Exercise -> Search the records below for "which" and copy every line it turns up in.

Saved data entries ->
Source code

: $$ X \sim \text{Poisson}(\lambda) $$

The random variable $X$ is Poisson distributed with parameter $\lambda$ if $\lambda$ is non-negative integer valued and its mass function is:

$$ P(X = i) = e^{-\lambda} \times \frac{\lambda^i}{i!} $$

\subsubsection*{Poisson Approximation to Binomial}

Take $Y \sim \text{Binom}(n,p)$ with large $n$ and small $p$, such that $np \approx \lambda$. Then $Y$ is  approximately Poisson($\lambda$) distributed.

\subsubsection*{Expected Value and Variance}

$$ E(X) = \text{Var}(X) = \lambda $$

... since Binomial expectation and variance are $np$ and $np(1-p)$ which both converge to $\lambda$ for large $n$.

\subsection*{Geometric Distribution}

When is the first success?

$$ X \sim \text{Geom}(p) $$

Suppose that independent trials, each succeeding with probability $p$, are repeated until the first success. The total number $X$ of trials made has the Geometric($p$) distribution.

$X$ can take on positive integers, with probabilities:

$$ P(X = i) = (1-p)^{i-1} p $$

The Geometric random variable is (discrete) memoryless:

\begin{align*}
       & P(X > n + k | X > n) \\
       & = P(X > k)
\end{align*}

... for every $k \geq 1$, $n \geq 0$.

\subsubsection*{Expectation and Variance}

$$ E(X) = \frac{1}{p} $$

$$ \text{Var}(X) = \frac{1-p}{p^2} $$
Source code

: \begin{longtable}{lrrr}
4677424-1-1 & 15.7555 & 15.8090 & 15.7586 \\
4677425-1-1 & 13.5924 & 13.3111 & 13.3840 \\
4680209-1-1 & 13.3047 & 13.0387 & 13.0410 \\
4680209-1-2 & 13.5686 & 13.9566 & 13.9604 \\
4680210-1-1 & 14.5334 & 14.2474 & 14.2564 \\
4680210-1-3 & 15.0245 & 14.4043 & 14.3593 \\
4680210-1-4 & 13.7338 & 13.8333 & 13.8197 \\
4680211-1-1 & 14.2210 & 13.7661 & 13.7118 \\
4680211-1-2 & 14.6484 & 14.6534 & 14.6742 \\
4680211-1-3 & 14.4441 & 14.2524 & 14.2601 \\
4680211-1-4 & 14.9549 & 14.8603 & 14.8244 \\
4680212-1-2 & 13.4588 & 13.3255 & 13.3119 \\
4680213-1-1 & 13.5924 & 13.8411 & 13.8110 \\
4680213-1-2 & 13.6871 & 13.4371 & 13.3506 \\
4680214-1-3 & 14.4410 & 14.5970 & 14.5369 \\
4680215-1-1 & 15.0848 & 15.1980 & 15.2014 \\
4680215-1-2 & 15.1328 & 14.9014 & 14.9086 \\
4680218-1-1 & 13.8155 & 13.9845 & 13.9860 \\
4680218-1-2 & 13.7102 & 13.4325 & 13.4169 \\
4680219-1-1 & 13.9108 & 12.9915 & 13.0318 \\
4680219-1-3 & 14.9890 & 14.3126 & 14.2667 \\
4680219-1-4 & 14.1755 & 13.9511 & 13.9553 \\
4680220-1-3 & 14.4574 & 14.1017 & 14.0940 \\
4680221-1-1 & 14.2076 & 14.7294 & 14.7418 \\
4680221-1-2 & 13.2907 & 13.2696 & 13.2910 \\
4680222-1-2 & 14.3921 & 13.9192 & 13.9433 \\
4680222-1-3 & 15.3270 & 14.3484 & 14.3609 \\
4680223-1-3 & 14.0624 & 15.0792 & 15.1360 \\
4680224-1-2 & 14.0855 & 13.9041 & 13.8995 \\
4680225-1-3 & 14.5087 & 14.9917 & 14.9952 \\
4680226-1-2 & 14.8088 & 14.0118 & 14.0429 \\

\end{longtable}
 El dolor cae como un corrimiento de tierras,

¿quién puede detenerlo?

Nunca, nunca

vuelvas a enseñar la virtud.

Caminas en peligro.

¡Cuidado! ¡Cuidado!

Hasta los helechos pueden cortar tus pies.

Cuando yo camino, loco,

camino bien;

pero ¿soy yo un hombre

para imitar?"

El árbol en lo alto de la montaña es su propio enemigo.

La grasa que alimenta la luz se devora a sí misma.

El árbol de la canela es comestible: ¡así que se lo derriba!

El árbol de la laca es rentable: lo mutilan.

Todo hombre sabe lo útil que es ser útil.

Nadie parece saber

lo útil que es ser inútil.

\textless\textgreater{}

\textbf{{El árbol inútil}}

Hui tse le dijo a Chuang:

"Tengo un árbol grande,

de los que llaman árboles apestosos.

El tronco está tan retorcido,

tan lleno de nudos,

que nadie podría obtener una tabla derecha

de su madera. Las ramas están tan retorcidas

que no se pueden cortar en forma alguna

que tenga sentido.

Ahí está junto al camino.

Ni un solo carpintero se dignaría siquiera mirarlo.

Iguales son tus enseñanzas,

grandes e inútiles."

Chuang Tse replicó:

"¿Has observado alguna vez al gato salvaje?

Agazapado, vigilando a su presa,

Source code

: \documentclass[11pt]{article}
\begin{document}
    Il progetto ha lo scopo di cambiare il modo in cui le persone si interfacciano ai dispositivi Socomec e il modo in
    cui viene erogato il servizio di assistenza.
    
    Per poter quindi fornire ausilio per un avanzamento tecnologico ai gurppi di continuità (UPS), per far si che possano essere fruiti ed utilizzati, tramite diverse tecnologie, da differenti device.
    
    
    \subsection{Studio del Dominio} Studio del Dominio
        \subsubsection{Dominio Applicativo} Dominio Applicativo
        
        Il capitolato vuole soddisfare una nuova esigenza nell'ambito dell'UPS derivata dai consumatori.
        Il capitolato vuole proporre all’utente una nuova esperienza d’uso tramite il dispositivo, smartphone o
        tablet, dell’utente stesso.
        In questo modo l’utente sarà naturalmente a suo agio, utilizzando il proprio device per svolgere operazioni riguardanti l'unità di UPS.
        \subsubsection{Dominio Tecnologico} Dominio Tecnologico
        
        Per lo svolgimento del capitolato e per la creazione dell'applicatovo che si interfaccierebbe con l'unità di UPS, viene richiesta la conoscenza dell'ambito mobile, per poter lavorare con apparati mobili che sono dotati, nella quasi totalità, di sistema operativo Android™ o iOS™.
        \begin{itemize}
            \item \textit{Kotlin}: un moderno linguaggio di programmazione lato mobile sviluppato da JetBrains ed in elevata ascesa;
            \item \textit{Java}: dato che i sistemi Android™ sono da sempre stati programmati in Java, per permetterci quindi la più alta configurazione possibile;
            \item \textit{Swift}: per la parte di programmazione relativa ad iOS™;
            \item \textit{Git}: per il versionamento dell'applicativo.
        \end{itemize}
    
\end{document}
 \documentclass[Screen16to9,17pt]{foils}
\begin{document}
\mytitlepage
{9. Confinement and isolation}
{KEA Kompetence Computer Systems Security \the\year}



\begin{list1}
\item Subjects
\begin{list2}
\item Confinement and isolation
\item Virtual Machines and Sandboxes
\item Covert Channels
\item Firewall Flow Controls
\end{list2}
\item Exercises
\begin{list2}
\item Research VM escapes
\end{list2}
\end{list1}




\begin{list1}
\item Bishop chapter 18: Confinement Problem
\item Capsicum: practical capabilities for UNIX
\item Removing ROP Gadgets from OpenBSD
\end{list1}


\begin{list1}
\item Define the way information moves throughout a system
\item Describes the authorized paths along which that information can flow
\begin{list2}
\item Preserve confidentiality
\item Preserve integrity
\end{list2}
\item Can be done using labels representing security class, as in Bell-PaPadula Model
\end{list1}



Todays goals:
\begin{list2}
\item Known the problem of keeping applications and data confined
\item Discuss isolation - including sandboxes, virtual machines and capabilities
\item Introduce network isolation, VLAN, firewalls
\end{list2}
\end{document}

Answer area ->
... since Binomial expectation and variance are $np$ and $np(1-p)$ which both converge to $\lambda$ for large $n$.
\item Describes the authorized paths along which that information can flow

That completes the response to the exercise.